1. Sentença que julgou improcedente o pedido formulado na ação ajuizada por professora pública do Município de Santa Luzia/PB,
através da qual se objetivou, em face do ajuste financeiro feito pelo MEC com a municipalidade, que, pelo menos, 60% (sessenta por
cento) dos valores apurados sejam destinados ao pagamento dos professores, pugnando, por conseguinte, que seja ordenada por
sentença a obrigação de dividir o saldo restante com o magistério municipal.
2. Apelação interposta perante o Tribunal de Justiça do Estado da Paraíba, tendo o relator declinado da competência, sob o argumento
de que cabe à Justiça Federal analisar os casos de verbas da FUNDEB repassadas pela União para os municípios.
3. Hipótese em que não se cuida de discussão acerca dos recursos repassados ao Município, a título de FUNDEB, pela União. Caso
em que a ação foi ajuizada por uma professora da rede pública municipal de ensino, objetivando receber valor repassado ao Município,
como de ajuste dos valores do FUNDEB, não existindo qualquer relação entre as partes e o ente público federal.
4. A competência para processar e julgar a presente demanda é mesmo da Justiça Estadual. “A competência para processar e julgar
ação onde se discute o pagamento de vantagens salariais a professores, ainda que com recursos do FUNDEF, é, pois, da Justiça do
Estado. Conflito conhecido e declarado competente o Juízo de Direito da 2ª Vara de Barbalha-CE”. (STJ, Terceira Seção, CC nº 33398/
CE, julg. em 22-5-2002, DJ de 17-6-2002, pág. 188, unânime, Rel. Min. Felix Fisher).
5. Incompetência absoluta deste Tribunal Regional Federal para analisar o caso presente. Remessa dos autos, de ofício, ao eg. Tribunal de Justiça do Estado da Paraíba.

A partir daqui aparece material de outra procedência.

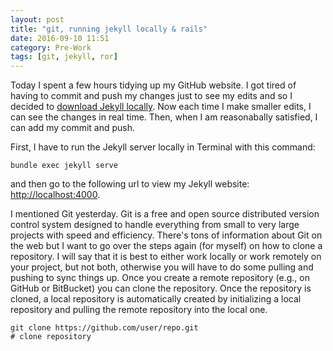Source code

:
 ```yaml
---
layout: post
title: "git, running jekyll locally & rails"
date: 2016-09-10 11:51
category: Pre-Work
tags: [git, jekyll, ror]
---
```

Today I spent a few hours tidying up my GitHub website. I got tired of having to commit and push my changes just to see my edits and so I decided to <a href="https://help.github.com/articles/setting-up-your-github-pages-site-locally-with-jekyll/">download Jekyll locally</a>. Now each time I make smaller edits, I can see the changes in real time. Then, when I am reasonabally satisfied, I can add my commit and push. 

First, I have to run the Jekyll server locally in Terminal with this command: 

    bundle exec jekyll serve

and then go to the following url to view my Jekyll website: <a href="http://localhost:4000">http://localhost:4000</a>.

I mentioned Git yesterday. Git is a free and open source distributed version control system designed to handle everything from small to very large projects with speed and efficiency. There's tons of information about Git on the web but I want to go over the steps again (for myself) on how to clone a repository. I will say that it is best to either work locally or work remotely on your project, but not both, otherwise you will have to do some pulling and pushing to sync things up. Once you create a remote repository (e.g., on GitHub or BitBucket) you can clone the repository. Once the repository is cloned, a local repository is automatically created by initializing a local repository and pulling the remote repository into the local one. 

    git clone https://github.com/user/repo.git
    # clone repository


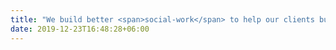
 ```yaml
---
title: "We build better <span>social-work</span> to help our clients build better <span>NDIS</span>"
date: 2019-12-23T16:48:28+06:00
---
```

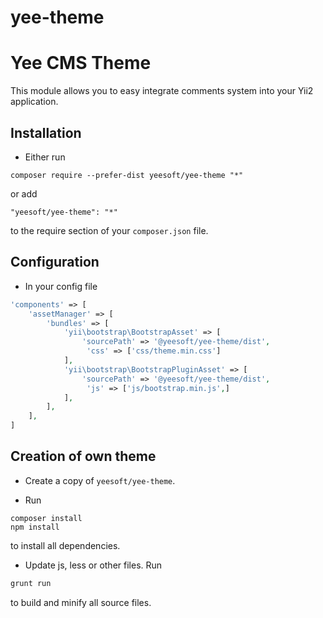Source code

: # yee-theme

Yee CMS Theme
=====

This module allows you to easy integrate comments system into your Yii2 application.


Installation
------------

- Either run

```
composer require --prefer-dist yeesoft/yee-theme "*"
```

or add

```
"yeesoft/yee-theme": "*"
```

to the require section of your `composer.json` file.

Configuration
------

- In your config file

```php
'components' => [
    'assetManager' => [
        'bundles' => [
            'yii\bootstrap\BootstrapAsset' => [
                'sourcePath' => '@yeesoft/yee-theme/dist',
                 'css' => ['css/theme.min.css']
            ],
            'yii\bootstrap\BootstrapPluginAsset' => [
                'sourcePath' => '@yeesoft/yee-theme/dist',
                 'js' => ['js/bootstrap.min.js',]
            ],
        ],
    ],
]
```


Creation of own theme
---

- Create a copy of `yeesoft/yee-theme`.

- Run
```
composer install
npm install
```
to install all dependencies.

- Update js, less or other files. Run

```php
grunt run
```

to build and minify all source files.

Diferente é a situação na qual o ente federado intervém na lide. Não é o caso.
Trata-se de interpretação adequada do art. 109, I da CF/88, não sendo possível pressupor o interesse da União na demanda. Isso,
pois, efetivado o repasse da verba, ainda que por força de decisão judicial, os valores passam a ser administrados pelo ente municipal.
Inexistindo outras questões preliminares ou nulidades a serem conhecidas de ofício, passo à análise do mérito.

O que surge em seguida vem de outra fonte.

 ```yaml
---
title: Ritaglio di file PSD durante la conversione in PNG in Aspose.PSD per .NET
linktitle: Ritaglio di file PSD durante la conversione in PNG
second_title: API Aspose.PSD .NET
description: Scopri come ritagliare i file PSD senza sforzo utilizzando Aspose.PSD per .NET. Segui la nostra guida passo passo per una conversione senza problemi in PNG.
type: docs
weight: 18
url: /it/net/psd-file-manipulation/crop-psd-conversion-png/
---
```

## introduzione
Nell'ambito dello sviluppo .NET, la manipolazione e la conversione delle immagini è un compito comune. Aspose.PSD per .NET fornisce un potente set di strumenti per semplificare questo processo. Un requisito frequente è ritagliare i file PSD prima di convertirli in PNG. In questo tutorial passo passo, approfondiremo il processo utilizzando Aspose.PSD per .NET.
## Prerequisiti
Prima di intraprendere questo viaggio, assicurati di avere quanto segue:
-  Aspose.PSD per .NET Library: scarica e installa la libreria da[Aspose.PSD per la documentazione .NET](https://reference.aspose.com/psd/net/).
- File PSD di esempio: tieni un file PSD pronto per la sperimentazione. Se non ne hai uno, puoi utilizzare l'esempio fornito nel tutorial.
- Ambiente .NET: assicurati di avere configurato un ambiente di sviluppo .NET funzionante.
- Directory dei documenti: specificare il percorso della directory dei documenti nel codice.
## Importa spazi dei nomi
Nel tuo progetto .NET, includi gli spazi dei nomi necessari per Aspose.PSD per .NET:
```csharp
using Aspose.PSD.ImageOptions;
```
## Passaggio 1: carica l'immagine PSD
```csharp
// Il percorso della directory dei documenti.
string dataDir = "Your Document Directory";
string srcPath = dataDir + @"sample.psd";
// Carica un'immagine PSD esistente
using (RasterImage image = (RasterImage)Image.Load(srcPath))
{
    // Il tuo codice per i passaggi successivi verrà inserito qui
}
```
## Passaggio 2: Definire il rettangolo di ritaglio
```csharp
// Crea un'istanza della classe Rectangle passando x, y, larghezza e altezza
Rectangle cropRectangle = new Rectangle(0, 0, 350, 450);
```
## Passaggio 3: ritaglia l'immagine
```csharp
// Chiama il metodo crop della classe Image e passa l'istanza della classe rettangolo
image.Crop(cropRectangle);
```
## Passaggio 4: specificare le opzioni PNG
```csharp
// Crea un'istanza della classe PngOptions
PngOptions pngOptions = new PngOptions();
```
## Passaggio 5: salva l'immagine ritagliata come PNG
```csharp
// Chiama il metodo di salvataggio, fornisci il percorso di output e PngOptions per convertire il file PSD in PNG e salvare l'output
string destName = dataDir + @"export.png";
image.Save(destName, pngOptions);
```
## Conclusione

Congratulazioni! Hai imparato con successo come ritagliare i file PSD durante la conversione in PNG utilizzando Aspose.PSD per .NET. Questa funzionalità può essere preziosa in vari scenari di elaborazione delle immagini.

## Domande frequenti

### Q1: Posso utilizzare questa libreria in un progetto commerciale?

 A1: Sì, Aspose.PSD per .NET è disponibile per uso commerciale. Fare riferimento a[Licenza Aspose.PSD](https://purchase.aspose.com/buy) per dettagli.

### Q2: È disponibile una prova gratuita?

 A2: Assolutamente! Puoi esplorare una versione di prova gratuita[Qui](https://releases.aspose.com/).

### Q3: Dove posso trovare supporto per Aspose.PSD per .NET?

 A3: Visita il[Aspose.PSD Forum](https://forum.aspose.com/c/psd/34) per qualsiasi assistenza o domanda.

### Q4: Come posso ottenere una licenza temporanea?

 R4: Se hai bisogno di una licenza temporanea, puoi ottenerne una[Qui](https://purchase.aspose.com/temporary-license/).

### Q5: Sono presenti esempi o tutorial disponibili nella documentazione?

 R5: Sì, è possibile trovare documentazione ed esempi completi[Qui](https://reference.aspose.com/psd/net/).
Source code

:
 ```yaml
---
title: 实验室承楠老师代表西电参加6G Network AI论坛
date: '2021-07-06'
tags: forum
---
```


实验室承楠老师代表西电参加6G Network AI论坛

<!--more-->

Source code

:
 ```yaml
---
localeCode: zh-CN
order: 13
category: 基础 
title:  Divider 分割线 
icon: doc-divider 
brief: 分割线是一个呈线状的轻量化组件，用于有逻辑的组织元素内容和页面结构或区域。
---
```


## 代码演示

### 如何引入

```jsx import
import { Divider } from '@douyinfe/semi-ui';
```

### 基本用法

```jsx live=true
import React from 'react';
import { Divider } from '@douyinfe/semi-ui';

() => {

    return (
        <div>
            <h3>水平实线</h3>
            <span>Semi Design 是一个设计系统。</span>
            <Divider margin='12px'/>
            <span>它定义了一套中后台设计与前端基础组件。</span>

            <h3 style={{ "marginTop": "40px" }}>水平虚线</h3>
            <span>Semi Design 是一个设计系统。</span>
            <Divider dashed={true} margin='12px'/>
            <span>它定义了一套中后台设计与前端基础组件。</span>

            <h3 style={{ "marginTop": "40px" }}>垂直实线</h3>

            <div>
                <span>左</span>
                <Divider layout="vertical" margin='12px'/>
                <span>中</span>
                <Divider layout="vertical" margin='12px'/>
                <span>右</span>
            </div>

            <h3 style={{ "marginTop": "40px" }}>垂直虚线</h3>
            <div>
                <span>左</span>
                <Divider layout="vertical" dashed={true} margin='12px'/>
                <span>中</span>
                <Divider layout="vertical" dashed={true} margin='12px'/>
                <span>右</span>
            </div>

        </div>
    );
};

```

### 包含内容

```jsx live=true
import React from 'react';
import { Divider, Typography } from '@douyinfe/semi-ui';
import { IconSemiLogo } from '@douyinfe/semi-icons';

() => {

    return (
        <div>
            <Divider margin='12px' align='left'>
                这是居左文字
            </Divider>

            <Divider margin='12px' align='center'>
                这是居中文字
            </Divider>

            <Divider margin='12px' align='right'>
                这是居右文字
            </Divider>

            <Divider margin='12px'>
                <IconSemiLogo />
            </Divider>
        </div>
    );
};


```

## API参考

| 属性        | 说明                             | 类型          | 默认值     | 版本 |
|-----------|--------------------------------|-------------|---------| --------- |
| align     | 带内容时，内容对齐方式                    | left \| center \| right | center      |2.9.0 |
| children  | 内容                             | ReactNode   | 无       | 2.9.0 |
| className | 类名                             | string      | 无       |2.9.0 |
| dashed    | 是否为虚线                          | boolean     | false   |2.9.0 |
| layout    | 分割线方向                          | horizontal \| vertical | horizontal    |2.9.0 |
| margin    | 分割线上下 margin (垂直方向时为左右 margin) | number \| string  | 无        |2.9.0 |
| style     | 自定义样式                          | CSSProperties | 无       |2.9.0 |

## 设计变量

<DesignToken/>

A lide diz respeito à destinação dos recursos recebidos pelo Município, em sua demanda judicial, os quais são provenientes de diferenças nos repasses a título de complementação do FUNDEF pela União nos anos de 1998 a 2002.
Com efeito, segundo art. 6º da Lei nº 9.424/96, não mais vigente, deveria a União complementar os recursos por ela repassados aos
demais entes federativos quando, no âmbito de cada Estado ou Município, seu valor por aluno não alcançasse o mínimo definido
nacionalmente.
O cálculo do Valor Mínimo Anual por Aluno teria subestimado o referido valor, limitando-se a atualizar anualmente os importes devidos
ao FUNDEF, o que teria resultado em um déficit nas transferências efetuadas aos demais entes.
Houve pacificação da matéria quando o STJ, em julgamento de recursos repetitivos, fixou no REsp 1.101.015/BA, tese interpretativa
do art. 6º, §1º, da Lei nº 9.424/96:
“(…) para fins de complementação pela União ao Fundo de Manutenção e Desenvolvimento do Ensino Fundamental - FUNDEF (art.
60 do ADCT), com redação dada pela EC 14/96, o Valor Mínimo Anual por Aluno VMAA, de que trata o art. 6º, §1º, da Lei 9.424/96,
deve ser calculado levando em conta a média nacional. (relatoria do Min. Teori Albino Zavascki, DJe de 02/06/2010)”.
Se o motivo da condenação foram os depósitos insuficientes na conta vinculada do FUNDEF, então, o valor reposto deve atender à
finalidade do FUNDEF, devendo, portanto, tais recursos ter sua aplicação vinculada à educação.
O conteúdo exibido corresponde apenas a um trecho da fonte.